Binary Heap — Mathematical Foundations and Complexity Theory¶
Table of Contents¶
- Formal Definition
- Correctness Proof — sift-up / sift-down Loop Invariants
- Tight O(n) Build-Heap Proof
- Amortized Analysis of Heap Sort
- Lower Bounds for Priority Queues
- Cache-Oblivious Heap Analysis
- Randomized and Average-Case Analysis
- Implicit vs Pointer Heaps — Space-Time Trade-offs
- Comparison with Alternatives (asymptotics + constants)
- Open Problems and Research Directions
- Summary
1. Formal Definition¶
A binary heap is a complete binary tree embedded in an array A[1..n] (1-indexed for convenience) where the index arithmetic encodes the tree structure and a shape invariant plus an order invariant must hold simultaneously.
Definition 1.1 (Implicit embedding).

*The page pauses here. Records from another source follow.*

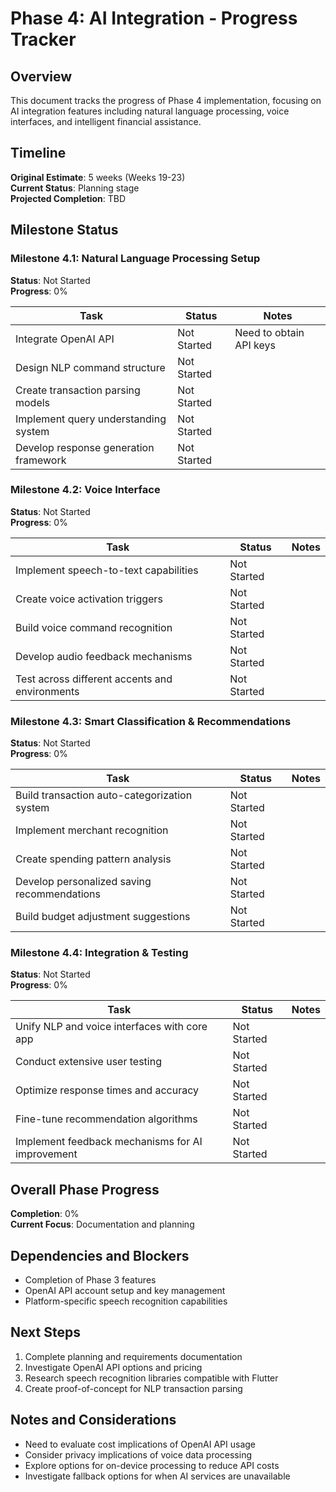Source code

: # Phase 4: AI Integration - Progress Tracker

## Overview
This document tracks the progress of Phase 4 implementation, focusing on AI integration features including natural language processing, voice interfaces, and intelligent financial assistance.

## Timeline
**Original Estimate**: 5 weeks (Weeks 19-23)  
**Current Status**: Planning stage  
**Projected Completion**: TBD  

## Milestone Status

### Milestone 4.1: Natural Language Processing Setup
**Status**: Not Started  
**Progress**: 0%  

| Task | Status | Notes |
|------|--------|-------|
| Integrate OpenAI API | Not Started | Need to obtain API keys |
| Design NLP command structure | Not Started | |
| Create transaction parsing models | Not Started | |
| Implement query understanding system | Not Started | |
| Develop response generation framework | Not Started | |

### Milestone 4.2: Voice Interface
**Status**: Not Started  
**Progress**: 0%  

| Task | Status | Notes |
|------|--------|-------|
| Implement speech-to-text capabilities | Not Started | |
| Create voice activation triggers | Not Started | |
| Build voice command recognition | Not Started | |
| Develop audio feedback mechanisms | Not Started | |
| Test across different accents and environments | Not Started | |

### Milestone 4.3: Smart Classification & Recommendations
**Status**: Not Started  
**Progress**: 0%  

| Task | Status | Notes |
|------|--------|-------|
| Build transaction auto-categorization system | Not Started | |
| Implement merchant recognition | Not Started | |
| Create spending pattern analysis | Not Started | |
| Develop personalized saving recommendations | Not Started | |
| Build budget adjustment suggestions | Not Started | |

### Milestone 4.4: Integration & Testing
**Status**: Not Started  
**Progress**: 0%  

| Task | Status | Notes |
|------|--------|-------|
| Unify NLP and voice interfaces with core app | Not Started | |
| Conduct extensive user testing | Not Started | |
| Optimize response times and accuracy | Not Started | |
| Fine-tune recommendation algorithms | Not Started | |
| Implement feedback mechanisms for AI improvement | Not Started | |

## Overall Phase Progress
**Completion**: 0%  
**Current Focus**: Documentation and planning

## Dependencies and Blockers
- Completion of Phase 3 features
- OpenAI API account setup and key management
- Platform-specific speech recognition capabilities

## Next Steps
1. Complete planning and requirements documentation
2. Investigate OpenAI API options and pricing
3. Research speech recognition libraries compatible with Flutter
4. Create proof-of-concept for NLP transaction parsing

## Notes and Considerations
- Need to evaluate cost implications of OpenAI API usage
- Consider privacy implications of voice data processing
- Explore options for on-device processing to reduce API costs
- Investigate fallback options for when AI services are unavailable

For i ∈ {1, …, n}: - parent(i) = ⌊i/2⌋ for i > 1 - left(i) = 2i - right(i) = 2i + 1
Definition 1.2 (Shape invariant — completeness). The set of occupied indices is exactly {1, 2, …, n}. Equivalently, levels 0, 1, …, ⌊log₂ n⌋ − 1 are completely filled, and the bottom level is filled left-to-right.
Definition 1.3 (Min-heap order predicate).
Equivalently, for alli ≤ ⌊n/2⌋: A[i] ≤ A[2i] and (if 2i+1 ≤ n) A[i] ≤ A[2i+1]. A valid binary heap is a pair (A, n) satisfying both the shape invariant and HeapOrder(A, n). Max-heaps are obtained by reversing the inequality. We use min-heaps throughout unless noted.
Proposition 1.4 (Height bound). The height h(n) = ⌊log₂ n⌋. Hence any root-to-leaf path has length at most ⌊log₂ n⌋. This is the only structural fact used in every subsequent complexity proof.
Proposition 1.5 (Level cardinality). Level ℓ (with the root at level 0) has at most 2^ℓ nodes, and a complete heap on n nodes has exactly ⌈n / 2^(ℓ+1)⌉ nodes at height ℓ (height measured from the leaves up). This identity is the algebraic core of the O(n) build proof in §3.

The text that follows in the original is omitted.